**INFORMATION SHOWN**
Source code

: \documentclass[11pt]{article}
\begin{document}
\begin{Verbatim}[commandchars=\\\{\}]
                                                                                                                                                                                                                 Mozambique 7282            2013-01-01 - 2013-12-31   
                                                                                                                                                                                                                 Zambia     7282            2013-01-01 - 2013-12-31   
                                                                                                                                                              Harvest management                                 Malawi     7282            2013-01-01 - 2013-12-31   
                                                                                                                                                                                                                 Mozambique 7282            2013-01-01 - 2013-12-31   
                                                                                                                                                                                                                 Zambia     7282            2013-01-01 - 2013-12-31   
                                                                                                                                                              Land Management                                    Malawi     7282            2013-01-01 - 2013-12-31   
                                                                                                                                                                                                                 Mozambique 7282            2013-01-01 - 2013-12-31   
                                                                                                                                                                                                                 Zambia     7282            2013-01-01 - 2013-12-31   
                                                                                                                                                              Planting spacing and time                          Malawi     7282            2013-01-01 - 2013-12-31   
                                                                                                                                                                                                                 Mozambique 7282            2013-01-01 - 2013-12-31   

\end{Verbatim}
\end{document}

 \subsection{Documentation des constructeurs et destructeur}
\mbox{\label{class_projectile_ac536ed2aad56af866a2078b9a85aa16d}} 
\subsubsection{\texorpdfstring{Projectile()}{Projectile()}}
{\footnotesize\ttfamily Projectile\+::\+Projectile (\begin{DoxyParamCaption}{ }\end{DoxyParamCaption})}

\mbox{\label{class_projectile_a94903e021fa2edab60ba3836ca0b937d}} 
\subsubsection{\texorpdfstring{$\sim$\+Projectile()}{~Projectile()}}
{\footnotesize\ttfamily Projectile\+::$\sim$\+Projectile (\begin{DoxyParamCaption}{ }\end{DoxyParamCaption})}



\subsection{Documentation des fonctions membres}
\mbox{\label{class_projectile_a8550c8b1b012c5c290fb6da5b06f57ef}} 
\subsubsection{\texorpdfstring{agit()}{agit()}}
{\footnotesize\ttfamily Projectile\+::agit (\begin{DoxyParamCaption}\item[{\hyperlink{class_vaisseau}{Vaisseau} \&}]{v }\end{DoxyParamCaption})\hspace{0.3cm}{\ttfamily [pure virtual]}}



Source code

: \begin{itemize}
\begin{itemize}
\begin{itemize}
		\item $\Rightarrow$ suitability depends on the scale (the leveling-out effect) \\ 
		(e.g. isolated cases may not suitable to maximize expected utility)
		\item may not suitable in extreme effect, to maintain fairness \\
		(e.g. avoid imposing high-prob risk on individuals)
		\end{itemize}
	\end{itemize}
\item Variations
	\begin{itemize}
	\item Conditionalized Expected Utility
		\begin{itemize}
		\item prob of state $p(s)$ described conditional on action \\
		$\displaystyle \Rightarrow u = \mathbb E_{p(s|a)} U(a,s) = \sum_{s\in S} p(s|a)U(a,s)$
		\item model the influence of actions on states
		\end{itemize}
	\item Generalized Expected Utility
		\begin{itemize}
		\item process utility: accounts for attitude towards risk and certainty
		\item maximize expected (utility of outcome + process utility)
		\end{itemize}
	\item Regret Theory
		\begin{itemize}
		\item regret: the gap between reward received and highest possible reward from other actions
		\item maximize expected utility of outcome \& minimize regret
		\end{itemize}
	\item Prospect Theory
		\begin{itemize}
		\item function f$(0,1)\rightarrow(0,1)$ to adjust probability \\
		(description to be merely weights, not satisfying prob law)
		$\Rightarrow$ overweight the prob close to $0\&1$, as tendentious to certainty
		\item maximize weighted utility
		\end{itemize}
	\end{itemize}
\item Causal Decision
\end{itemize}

**ASSIGNED TASK**
Output the entries exactly. Leave nothing out.

**TASK OUTPUT**
Source code

: \documentclass[11pt]{article}
\begin{document}
\begin{Verbatim}[commandchars=\\\{\}]
                                                                                                                                                                                                                 Mozambique 7282            2013-01-01 - 2013-12-31   
                                                                                                                                                                                                                 Zambia     7282            2013-01-01 - 2013-12-31   
                                                                                                                                                              Harvest management                                 Malawi     7282            2013-01-01 - 2013-12-31   
                                                                                                                                                                                                                 Mozambique 7282            2013-01-01 - 2013-12-31   
                                                                                                                                                                                                                 Zambia     7282            2013-01-01 - 2013-12-31   
                                                                                                                                                              Land Management                                    Malawi     7282            2013-01-01 - 2013-12-31   
                                                                                                                                                                                                                 Mozambique 7282            2013-01-01 - 2013-12-31   
                                                                                                                                                                                                                 Zambia     7282            2013-01-01 - 2013-12-31   
                                                                                                                                                              Planting spacing and time                          Malawi     7282            2013-01-01 - 2013-12-31   
                                                                                                                                                                                                                 Mozambique 7282            2013-01-01 - 2013-12-31   

\end{Verbatim}
\end{document}

 \subsection{Documentation des constructeurs et destructeur}
\mbox{\label{class_projectile_ac536ed2aad56af866a2078b9a85aa16d}} 
\subsubsection{\texorpdfstring{Projectile()}{Projectile()}}
{\footnotesize\ttfamily Projectile\+::\+Projectile (\begin{DoxyParamCaption}{ }\end{DoxyParamCaption})}

\mbox{\label{class_projectile_a94903e021fa2edab60ba3836ca0b937d}} 
\subsubsection{\texorpdfstring{$\sim$\+Projectile()}{~Projectile()}}
{\footnotesize\ttfamily Projectile\+::$\sim$\+Projectile (\begin{DoxyParamCaption}{ }\end{DoxyParamCaption})}



\subsection{Documentation des fonctions membres}
\mbox{\label{class_projectile_a8550c8b1b012c5c290fb6da5b06f57ef}} 
\subsubsection{\texorpdfstring{agit()}{agit()}}
{\footnotesize\ttfamily Projectile\+::agit (\begin{DoxyParamCaption}\item[{\hyperlink{class_vaisseau}{Vaisseau} \&}]{v }\end{DoxyParamCaption})\hspace{0.3cm}{\ttfamily [pure virtual]}}



Source code

: \begin{itemize}
\begin{itemize}
\begin{itemize}
		\item $\Rightarrow$ suitability depends on the scale (the leveling-out effect) \\ 
		(e.g. isolated cases may not suitable to maximize expected utility)
		\item may not suitable in extreme effect, to maintain fairness \\
		(e.g. avoid imposing high-prob risk on individuals)
		\end{itemize}
	\end{itemize}
\item Variations
	\begin{itemize}
	\item Conditionalized Expected Utility
		\begin{itemize}
		\item prob of state $p(s)$ described conditional on action \\
		$\displaystyle \Rightarrow u = \mathbb E_{p(s|a)} U(a,s) = \sum_{s\in S} p(s|a)U(a,s)$
		\item model the influence of actions on states
		\end{itemize}
	\item Generalized Expected Utility
		\begin{itemize}
		\item process utility: accounts for attitude towards risk and certainty
		\item maximize expected (utility of outcome + process utility)
		\end{itemize}
	\item Regret Theory
		\begin{itemize}
		\item regret: the gap between reward received and highest possible reward from other actions
		\item maximize expected utility of outcome \& minimize regret
		\end{itemize}
	\item Prospect Theory
		\begin{itemize}
		\item function f$(0,1)\rightarrow(0,1)$ to adjust probability \\
		(description to be merely weights, not satisfying prob law)
		$\Rightarrow$ overweight the prob close to $0\&1$, as tendentious to certainty
		\item maximize weighted utility
		\end{itemize}
	\end{itemize}
\item Causal Decision
\end{itemize}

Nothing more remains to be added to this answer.